_Data to use:_
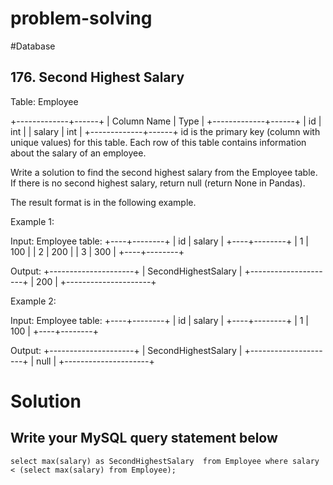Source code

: # problem-solving

#Database

## 176. Second Highest Salary

Table: Employee

+-------------+------+
| Column Name | Type |
+-------------+------+
| id          | int  |
| salary      | int  |
+-------------+------+
id is the primary key (column with unique values) for this table.
Each row of this table contains information about the salary of an employee.
 

Write a solution to find the second highest salary from the Employee table. If there is no second highest salary, return null (return None in Pandas).

The result format is in the following example.


Example 1:

Input: 
Employee table:
+----+--------+
| id | salary |
+----+--------+
| 1  | 100    |
| 2  | 200    |
| 3  | 300    |
+----+--------+

Output: 
+---------------------+
| SecondHighestSalary |
+---------------------+
| 200                 |
+---------------------+

Example 2:

Input: 
Employee table:
+----+--------+
| id | salary |
+----+--------+
| 1  | 100    |
+----+--------+

Output: 
+---------------------+
| SecondHighestSalary |
+---------------------+
| null                |
+---------------------+

# Solution
## Write your MySQL query statement below
```MySql
select max(salary) as SecondHighestSalary  from Employee where salary < (select max(salary) from Employee);
```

_Task to complete:_ Copy every line that contains "this" from the listing above.

_Solution to the problem:_
id is the primary key (column with unique values) for this table.
Each row of this table contains information about the salary of an employee.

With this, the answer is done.